BEGIN

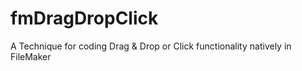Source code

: # fmDragDropClick
A Technique for coding Drag &amp; Drop or Click functionality natively in FileMaker
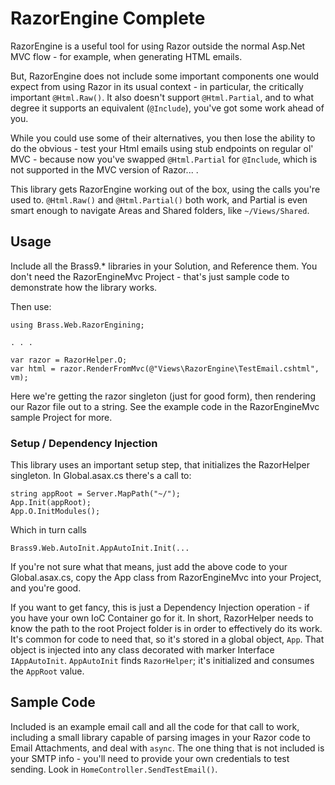 # RazorEngine Complete

RazorEngine is a useful tool for using Razor outside the normal Asp.Net MVC flow - for example, when generating HTML emails.

But, RazorEngine does not include some important components one would expect from using Razor in its usual context - in particular, the critically important `@Html.Raw()`. It also doesn't support `@Html.Partial`, and to what degree it supports an equivalent (`@Include`), you've got some work ahead of you.

While you could use some of their alternatives, you then lose the ability to do the obvious - test your Html emails using stub endpoints on regular ol' MVC - because now you've swapped `@Html.Partial` for `@Include`, which is not supported in the MVC version of Razor... .

This library gets RazorEngine working out of the box, using the calls you're used to. `@Html.Raw()` and `@Html.Partial()` both work, and Partial is even smart enough to navigate Areas and Shared folders, like `~/Views/Shared`.

## Usage

Include all the Brass9.* libraries in your Solution, and Reference them. You don't need the RazorEngineMvc Project - that's just sample code to demonstrate how the library works.

Then use:

	using Brass.Web.RazorEngining;
	
	. . .

	var razor = RazorHelper.O;
	var html = razor.RenderFromMvc(@"Views\RazorEngine\TestEmail.cshtml", vm);
	
Here we're getting the razor singleton (just for good form), then rendering our Razor file out to a string. See the example code in the RazorEngineMvc sample Project for more.

### Setup / Dependency Injection

This library uses an important setup step, that initializes the RazorHelper singleton. In Global.asax.cs there's a call to:

	string appRoot = Server.MapPath("~/");
	App.Init(appRoot);
	App.O.InitModules();

Which in turn calls

	Brass9.Web.AutoInit.AppAutoInit.Init(...
	
If you're not sure what that means, just add the above code to your Global.asax.cs, copy the App class from RazorEngineMvc into your Project, and you're good.

If you want to get fancy, this is just a Dependency Injection operation - if you have your own IoC Container go for it. In short, RazorHelper needs to know the path to the root Project folder is in order to effectively do its work. It's common for code to need that, so it's stored in a global object, `App`. That object is injected into any class decorated with marker Interface `IAppAutoInit`. `AppAutoInit` finds `RazorHelper`; it's initialized and consumes the `AppRoot` value.

## Sample Code

Included is an example email call and all the code for that call to work, including a small library capable of parsing images in your Razor code to Email Attachments, and deal with `async`. The one thing that is not included is your SMTP info - you'll need to provide your own  credentials to test sending. Look in `HomeController.SendTestEmail()`. 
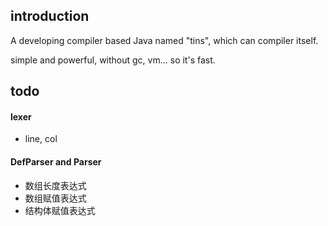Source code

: ## introduction
A developing compiler based Java named "tins", which can compiler itself.

simple and powerful, without gc, vm... so it's fast.

## todo
#### lexer
- line, col
#### DefParser and Parser
- 数组长度表达式
- 数组赋值表达式
- 结构体赋值表达式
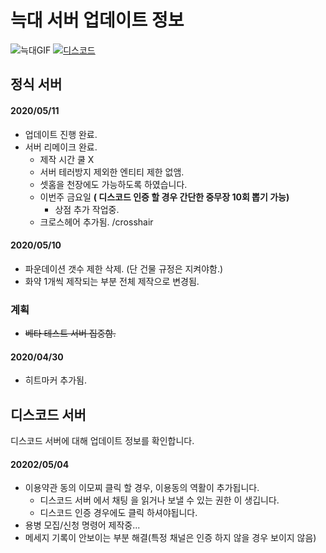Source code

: # 늑대 서버 업데이트 정보
![늑대GIF](https://i.imgur.com/fH1dk5D.gif)
[![디스코드](https://i.imgur.com/nDAnUwS.png)](https://discord.gg/ZWccPtt)   
## 정식 서버
#### 2020/05/11
* 업데이트 진행 완료.
* 서버 리메이크 완료.
  * 제작 시간 쿨 X
  * 서버 테러방지 제외한 엔티티 제한 없앰.
  * 셋홈을 천장에도 가능하도록 하였습니다.
  * 이번주 금요일 **( 디스코드 인증 할 경우 간단한 중무장 10회 뽑기 가능)**
      * 상점 추가 작업중.
  * 크로스헤어 추가됨. /crosshair
  
#### 2020/05/10
* 파운데이션 갯수 제한 삭제. (단 건물 규정은 지켜야함.)
* 화약 1개씩 제작되는 부분 전체 제작으로 변경됨.
### 계획
* ~~베타 테스트 서버 집중함.~~

#### 2020/04/30
* 히트마커 추가됨.

## 디스코드 서버
디스코드 서버에 대해 업데이트 정보를 확인합니다.

#### 20202/05/04
* 이용약관 동의 이모찌 클릭 할 경우, 이용동의 역활이 추가됩니다. 
   * 디스코드 서버 에서 채팅 을 읽거나 보낼 수 있는 권한 이 생깁니다.
   * 디스코드 인증 경우에도 클릭 하셔야됩니다.
* 용병 모집/신청 명령어 제작중...
* 메세지 기록이 안보이는 부분 해결(특정 채널은 인증 하지 않을 경우 보이지 않음)
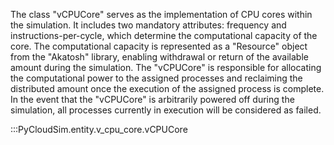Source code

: The class "vCPUCore" serves as the implementation of CPU cores within the simulation. It includes two mandatory attributes: frequency and instructions-per-cycle, which determine the computational capacity of the core. The computational capacity is represented as a "Resource" object from the "Akatosh" library, enabling withdrawal or return of the available amount during the simulation. The "vCPUCore" is responsible for allocating the computational power to the assigned processes and reclaiming the distributed amount once the execution of the assigned process is complete. In the event that the "vCPUCore" is arbitrarily powered off during the simulation, all processes currently in execution will be considered as failed.

:::PyCloudSim.entity.v_cpu_core.vCPUCore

END

Instructions to follow: Please retype the material above exactly, and omit its images.

Answer for this exercise:
Source code

: # fmDragDropClick
A Technique for coding Drag &amp; Drop or Click functionality natively in FileMaker
 # RazorEngine Complete

RazorEngine is a useful tool for using Razor outside the normal Asp.Net MVC flow - for example, when generating HTML emails.

But, RazorEngine does not include some important components one would expect from using Razor in its usual context - in particular, the critically important `@Html.Raw()`. It also doesn't support `@Html.Partial`, and to what degree it supports an equivalent (`@Include`), you've got some work ahead of you.

While you could use some of their alternatives, you then lose the ability to do the obvious - test your Html emails using stub endpoints on regular ol' MVC - because now you've swapped `@Html.Partial` for `@Include`, which is not supported in the MVC version of Razor... .

This library gets RazorEngine working out of the box, using the calls you're used to. `@Html.Raw()` and `@Html.Partial()` both work, and Partial is even smart enough to navigate Areas and Shared folders, like `~/Views/Shared`.

## Usage

Include all the Brass9.* libraries in your Solution, and Reference them. You don't need the RazorEngineMvc Project - that's just sample code to demonstrate how the library works.

Then use:

	using Brass.Web.RazorEngining;
	
	. . .

	var razor = RazorHelper.O;
	var html = razor.RenderFromMvc(@"Views\RazorEngine\TestEmail.cshtml", vm);
	
Here we're getting the razor singleton (just for good form), then rendering our Razor file out to a string. See the example code in the RazorEngineMvc sample Project for more.

### Setup / Dependency Injection

This library uses an important setup step, that initializes the RazorHelper singleton. In Global.asax.cs there's a call to:

	string appRoot = Server.MapPath("~/");
	App.Init(appRoot);
	App.O.InitModules();

Which in turn calls

	Brass9.Web.AutoInit.AppAutoInit.Init(...
	
If you're not sure what that means, just add the above code to your Global.asax.cs, copy the App class from RazorEngineMvc into your Project, and you're good.

If you want to get fancy, this is just a Dependency Injection operation - if you have your own IoC Container go for it. In short, RazorHelper needs to know the path to the root Project folder is in order to effectively do its work. It's common for code to need that, so it's stored in a global object, `App`. That object is injected into any class decorated with marker Interface `IAppAutoInit`. `AppAutoInit` finds `RazorHelper`; it's initialized and consumes the `AppRoot` value.

## Sample Code

Included is an example email call and all the code for that call to work, including a small library capable of parsing images in your Razor code to Email Attachments, and deal with `async`. The one thing that is not included is your SMTP info - you'll need to provide your own  credentials to test sending. Look in `HomeController.SendTestEmail()`. 
Source code

: ## introduction
A developing compiler based Java named "tins", which can compiler itself.

simple and powerful, without gc, vm... so it's fast.

## todo
#### lexer
- line, col
#### DefParser and Parser
- 数组长度表达式
- 数组赋值表达式
- 结构体赋值表达式
Source code

: # 늑대 서버 업데이트 정보
![늑대GIF](https://i.imgur.com/fH1dk5D.gif)
[![디스코드](https://i.imgur.com/nDAnUwS.png)](https://discord.gg/ZWccPtt)   
## 정식 서버
#### 2020/05/11
* 업데이트 진행 완료.
* 서버 리메이크 완료.
  * 제작 시간 쿨 X
  * 서버 테러방지 제외한 엔티티 제한 없앰.
  * 셋홈을 천장에도 가능하도록 하였습니다.
  * 이번주 금요일 **( 디스코드 인증 할 경우 간단한 중무장 10회 뽑기 가능)**
      * 상점 추가 작업중.
  * 크로스헤어 추가됨. /crosshair
  
#### 2020/05/10
* 파운데이션 갯수 제한 삭제. (단 건물 규정은 지켜야함.)
* 화약 1개씩 제작되는 부분 전체 제작으로 변경됨.
### 계획
* ~~베타 테스트 서버 집중함.~~

#### 2020/04/30
* 히트마커 추가됨.

## 디스코드 서버
디스코드 서버에 대해 업데이트 정보를 확인합니다.

#### 20202/05/04
* 이용약관 동의 이모찌 클릭 할 경우, 이용동의 역활이 추가됩니다. 
   * 디스코드 서버 에서 채팅 을 읽거나 보낼 수 있는 권한 이 생깁니다.
   * 디스코드 인증 경우에도 클릭 하셔야됩니다.
* 용병 모집/신청 명령어 제작중...
* 메세지 기록이 안보이는 부분 해결(특정 채널은 인증 하지 않을 경우 보이지 않음)
Source code

: The class "vCPUCore" serves as the implementation of CPU cores within the simulation. It includes two mandatory attributes: frequency and instructions-per-cycle, which determine the computational capacity of the core. The computational capacity is represented as a "Resource" object from the "Akatosh" library, enabling withdrawal or return of the available amount during the simulation. The "vCPUCore" is responsible for allocating the computational power to the assigned processes and reclaiming the distributed amount once the execution of the assigned process is complete. In the event that the "vCPUCore" is arbitrarily powered off during the simulation, all processes currently in execution will be considered as failed.

:::PyCloudSim.entity.v_cpu_core.vCPUCore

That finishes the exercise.